__AIM OF THE EXERCISE__
State how many lines of the data below hold the string "That", giving nothing but the number.

__RECORDS PROVIDED__

'''

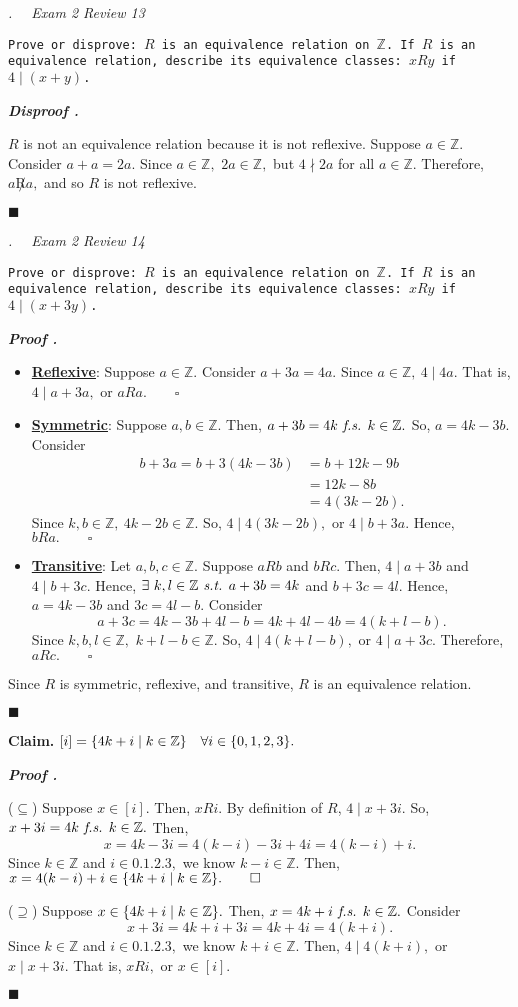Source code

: \documentclass[11pt,letter]{article}
\newcounter{nq}[section]
\newcounter{np}[section]
\newenvironment*{p}{\par\noindent\textbf{\textit{Proof \stepcounter{np}\thenp. }}\par}{\par\hfill $\blacksquare$\par}
\newenvironment*{dis}{\par\noindent\textbf{\textit{Disproof \stepcounter{np}\thenp. }}\par}{\par\hfill $\blacksquare$\par}
\newenvironment*{q}[1]{\noindent\emph{\thesection.\stepcounter{nq}\thenq$\quad $ #1}\par\noindent\texttt}{}
\newenvironment*{clm}{\par\noindent\textbf{Claim. }}{\par}
\def\Z{{\mathbb{Z}}}
\def\st{\emph{ s.t. }}
\def\fs{\emph{ f.s. }}
\begin{document}
\begin{framed}\begin{q}
	{Exam 2 Review 13}
	{Prove or disprove: $R$ is an equivalence relation on $\Z$. If $R$ is an equivalence relation, describe its equivalence classes: $xRy$ if $4\mid(x+y)$. }
\end{q}\end{framed}
\begin{dis}
	$R$ is not an equivalence relation because it is not reflexive. Suppose $a\in\Z.$ Consider $a+a=2a.$ Since $a\in\Z,$ $2a\in\Z,$ but $4\nmid 2a$ for all $a\in\Z.$ Therefore, $a\not Ra,$ and so $R$ is not reflexive.	
\end{dis}

\begin{framed}\begin{q}
	{Exam 2 Review 14}
	{Prove or disprove: $R$ is an equivalence relation on $\Z$. If $R$ is an equivalence relation, describe its equivalence classes: $xRy$ if $4\mid(x+3y)$. }
\end{q}\end{framed}
\begin{p}
	\begin{itemize}
		\item \underline{\textbf{Reflexive}}: Suppose $a\in\Z.$ Consider $a+3a=4a.$ Since $a\in\Z,\ 4\mid4a.$ That is, $4\mid a+3a,$ or $aRa.\qquad\square$
		\item \underline{\textbf{Symmetric}}: Suppose $a,b\in\Z.$ Then, $a+3b=4k\fs k\in\Z.$ So, $a=4k-3b.$ Consider \[\begin{aligned}b+3a=b+3(4k-3b)&=b+12k-9b\\&=12k-8b\\&=4(3k-2b).\end{aligned}\] Since $k,b\in\Z,\ 4k-2b\in\Z.$ So, $4\mid4(3k-2b),$ or $4\mid b+3a.$ Hence, $bRa. \qquad\square$
		\item \underline{\textbf{Transitive}}: Let $a,b,c\in\Z.$ Suppose $aRb$ and $bRc.$ Then, $4\mid a+3b$ and $4\mid b+3c.$ Hence, $\exists\ k,l\in\Z\st a+3b=4k$ and $b+3c=4l.$ Hence, $a=4k-3b$ and $3c=4l-b.$ Consider \[a+3c=4k-3b+4l-b=4k+4l-4b=4(k+l-b).\] Since $k,b,l\in\Z,$ $k+l-b\in\Z.$ So, $4\mid4(k+l-b),$ or $4\mid a+3c.$ Therefore, $aRc.\qquad\square$
	\end{itemize}
	Since $R$ is symmetric, reflexive, and transitive, $R$ is an equivalence relation.
\end{p}
\begin{clm}
	$[i]=\qty{4k+i\mid k\in\Z}\quad\forall i\in\qty{0,1,2,3}.$
\end{clm}
\begin{p}
	($\subseteq$) Suppose $x\in[i].$ Then, $xRi.$ By definition of $R$, $4\mid x+3i.$ So, $x+3i=4k\fs k\in\Z.$ Then, \[x=4k-3i=4(k-i)-3i+4i=4(k-i)+i.\] Since $k\in\Z$ and $i\in\qty{0,1,2,3},$ we know $k-i\in\Z.$ Then, $x=4(k-i)+i\in\qty{4k+i\mid k\in\Z}.\qquad\square$\par 
	($\supseteq$) Suppose $x\in\qty{4k+i\mid k\in\Z}.$ Then, $x=4k+i\fs k\in\Z.$ Consider \[x+3i=4k+i+3i=4k+4i=4(k+i).\] Since $k\in\Z$ and $i\in\qty{0,1,2,3},$ we know $k+i\in\Z.$ Then, $4\mid4(k+i),$ or $x\mid x+3i.$ That is, $xRi,$ or $x\in[i].$
\end{p}
\end{document}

'''

__WRITTEN SOLUTION__
2